Quoth Hudibras, 'Tis a caprich[1] 305
Beyond the infliction of a witch;
So cheats to play with those still aim,
That do not understand the game.
Love in your heart as idly burns
As fire in antique Roman urns,[2]310
To warm the dead, and vainly light
Those only that see nothing by 't.
Have you not power to entertain,
And render love for love again?
As no man can draw in his breath 315
At once, and force out air beneath.
Or do you love yourself so much
To bear all rivals else a grutch?
What fate can lay a greater curse,
Than you upon yourself would force; 320
For wedlock without love, some say,[3]
Is but a lock without a key.
It is a kind of rape to marry
One that neglects, or cares not for ye:

  1. Caprice is here pronounced in the manner of the Italian capriccio.
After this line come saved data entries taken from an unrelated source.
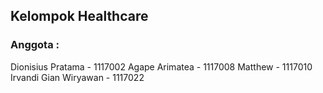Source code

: ## Kelompok Healthcare

### Anggota :
Dionisius Pratama     - 1117002
Agape Arimatea        - 1117008
Matthew               - 1117010
Irvandi Gian Wiryawan - 1117022
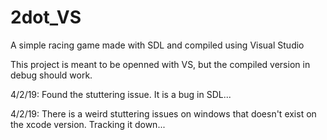 # 2dot_VS
A simple racing game made with SDL and compiled using Visual Studio

This project is meant to be openned with VS, but the compiled version in debug should work.

4/2/19: Found the stuttering issue.  It is a bug in SDL...

4/2/19: There is a weird stuttering issues on windows that doesn't exist on the xcode version.  Tracking it down...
  2. Fortunius Licctus wrote concerning these lamps; and from him Bishop Wilkins quotes largely in his Mathematical Memoirs. In Camden's Description of Yorkshire, a lamp is said to have been found burning in the tomb of Constantius Chlorus. The story of the lamp, in the sepulchre of Tullia, the daughter of Cicero, which was supposed to have burnt above 1500 years, is told by Pancirollus and others. These so-called perpetual lamps of the ancients were probably the spontaneous or accidental combustion of inflammable gases generated in close sepulchres; or the phosphorescence exhibited by animal substances in a state of decomposition.
  3. Thus Shakspeare, 1 Henry VI. Act v. sc. 5.
    "For what is wedlock forced, but a hell,
    An age of discord and continual strife?"